Opening overlap prevention
Why VisionPlan blocks two openings from sharing the same wall span — and how placement, drag, and duplicate each handle the rule.
VisionPlan won't let two openings overlap on the same wall. A door, window, or cased opening occupies a span of wall — the opening width plus the trim casing on either side — and that span has to be clear of every other opening on the same wall before the placement commits.
This article covers why the rule exists, what you'll see when it triggers, and how each placement path (click, drag, duplicate) handles it.
Why the rule exists
Real construction can't put two openings on the same span. A second door inside a doorway isn't a thing. A window framed inside a window frame isn't a thing. The overlap check makes accidental misplacements impossible to commit — the alternative was contractors discovering the bad geometry only after exporting to print.
What counts as overlap
Two openings overlap when their wall-position spans (including trim on both sides) touch or cross. The check compares:
- The candidate opening's centre position on the wall, plus half its total width (opening width + 2 × trim width) on either side.
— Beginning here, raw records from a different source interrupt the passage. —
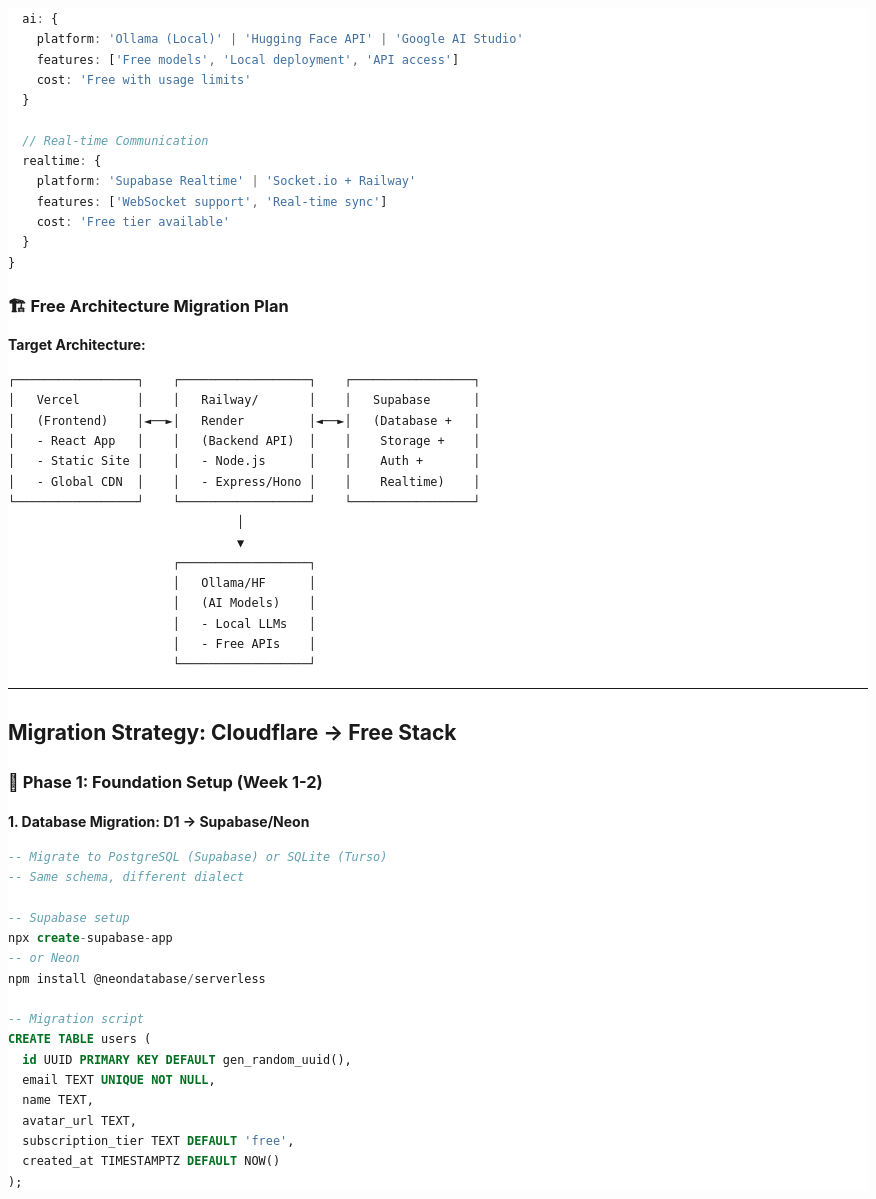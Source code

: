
 ```typescript
  ai: {
    platform: 'Ollama (Local)' | 'Hugging Face API' | 'Google AI Studio'
    features: ['Free models', 'Local deployment', 'API access']
    cost: 'Free with usage limits'
  }
  
  // Real-time Communication
  realtime: {
    platform: 'Supabase Realtime' | 'Socket.io + Railway'
    features: ['WebSocket support', 'Real-time sync']
    cost: 'Free tier available'
  }
}
```

### 🏗️ **Free Architecture Migration Plan**

**Target Architecture:**
```
┌─────────────────┐    ┌──────────────────┐    ┌─────────────────┐
│   Vercel        │    │   Railway/       │    │   Supabase      │
│   (Frontend)    │◄──►│   Render         │◄──►│   (Database +   │
│   - React App   │    │   (Backend API)  │    │    Storage +    │
│   - Static Site │    │   - Node.js      │    │    Auth +       │
│   - Global CDN  │    │   - Express/Hono │    │    Realtime)    │
└─────────────────┘    └──────────────────┘    └─────────────────┘
                                │
                                ▼
                       ┌──────────────────┐
                       │   Ollama/HF      │
                       │   (AI Models)    │
                       │   - Local LLMs   │
                       │   - Free APIs    │
                       └──────────────────┘
```

---

## Migration Strategy: Cloudflare → Free Stack

### 🎯 **Phase 1: Foundation Setup (Week 1-2)**

**1. Database Migration: D1 → Supabase/Neon**
```sql
-- Migrate to PostgreSQL (Supabase) or SQLite (Turso)
-- Same schema, different dialect

-- Supabase setup
npx create-supabase-app
-- or Neon
npm install @neondatabase/serverless

-- Migration script
CREATE TABLE users (
  id UUID PRIMARY KEY DEFAULT gen_random_uuid(),
  email TEXT UNIQUE NOT NULL,
  name TEXT,
  avatar_url TEXT,
  subscription_tier TEXT DEFAULT 'free',
  created_at TIMESTAMPTZ DEFAULT NOW()
);
```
- Every other opening on the same wall, with the same width-plus-trim span.
Openings on different walls never overlap each other, even when the walls share a corner.
How each placement path handles it
The rule applies to four entry points. Each one handles a blocked placement differently.
Click-place through the dialog
When you click a wall with the Door / Window / Opening tool and press Place in the dialog, the editor checks the candidate opening against every existing opening on that wall. If the span overlaps, the dialog stays open and a snackbar appears at the bottom of the screen:
Cannot place Door — overlaps an existing opening on this wall
(The opening type in the message matches the active tool — Door, Window, or Opening.)
To recover, change either the Width (a narrower span might fit) or move the click position by closing the dialog and clicking again at a different spot on the wall.
Shift+click fast-path placement
When you hold Shift and click a wall to skip the dialog, the same check runs against the persisted defaults. If those defaults would overlap, the placement is rejected with the same snackbar — no opening is added.
Dragging an existing opening along a wall
Drag handles overlap differently from placement. Instead of rejecting outright, the dragged opening slides past any blocker on its current wall when the cursor crosses to the other side.
The algorithm at a glance:
- The drag projects the cursor onto the nearest wall.
- If the candidate position overlaps a blocker, the opening snaps to the gap on whichever side of the blocker the cursor is currently nearest, with a tiny visual gap so the trim doesn't kiss.
- If both sides of the blocker are unavailable (another opening is too close), the drag tries the next blocker further out, up to four blockers deep.
- If neither side ever clears, the opening stays at its last valid position — the drag effectively stalls until you move the cursor somewhere that has room.
Dragging past a corner onto an adjacent wall
When the dragged opening's wall is packed near a corner — no gap on either side, and the cursor is close to the shared endpoint — the drag tries to hop the opening onto an adjacent wall that shares that corner. The opening lands in the nearest free slot on the adjacent wall.
Without this, a door would stall at the wall end until the cursor moved well past the corner. With it, the door rounds the corner smoothly.
Duplicate from the context menu
When you right-click an opening and pick Duplicate, the editor searches outward along the same wall for the nearest free gap. It probes in 0.05 (5%) steps along the wall in both directions, accepting the first candidate position that doesn't overlap any existing opening.
If no slot exists anywhere on the wall — the wall is fully packed — the duplicate is rejected with the same overlap snackbar. To get a copy onto a different wall, place a fresh opening with the tool instead.
How to fix a blocked placement
When the snackbar appears:
- Narrow the opening. A 24" door fits where a 36" door doesn't. Reopen the dialog with a smaller width.
- Move farther down the wall. Click a different point — the snap range gives some forgiveness but not unlimited.
- Split the wall first. Right-click the wall and pick Split Wall to make two segments, then place each opening on its own segment. See Wall context menu.
- Delete one of the existing openings if you actually meant to replace it.
- Use two separate walls for a back-to-back assembly. Walls are single line segments in the editor — there's no "front" or "back" face — so two openings on the same wall always share the wall's length. For a thick wall assembly that needs an opening on each face in the real world, model it as two walls (one per face) with the appropriate gap between them.
Tips
- The drag-slide-past behaviour is one-directional per move. If you drag past a blocker, then drag back through it, the opening slides past the same blocker the other way.
- The 4-blocker depth cap on drag is enough for any realistic wall — walls with more than four openings in a row are uncommon, and the slide algorithm covers everything up to that.
- The corner-hop tolerance is about 2 feet from the shared endpoint. If the cursor is more than 2 feet from a corner, the drag treats the current wall as the only option.
- The visual gap left between adjacent openings after a slide is intentionally tiny — just enough that the trim outlines don't kiss. It's not a placement constraint you can tune; it's a render hint that the openings are distinct.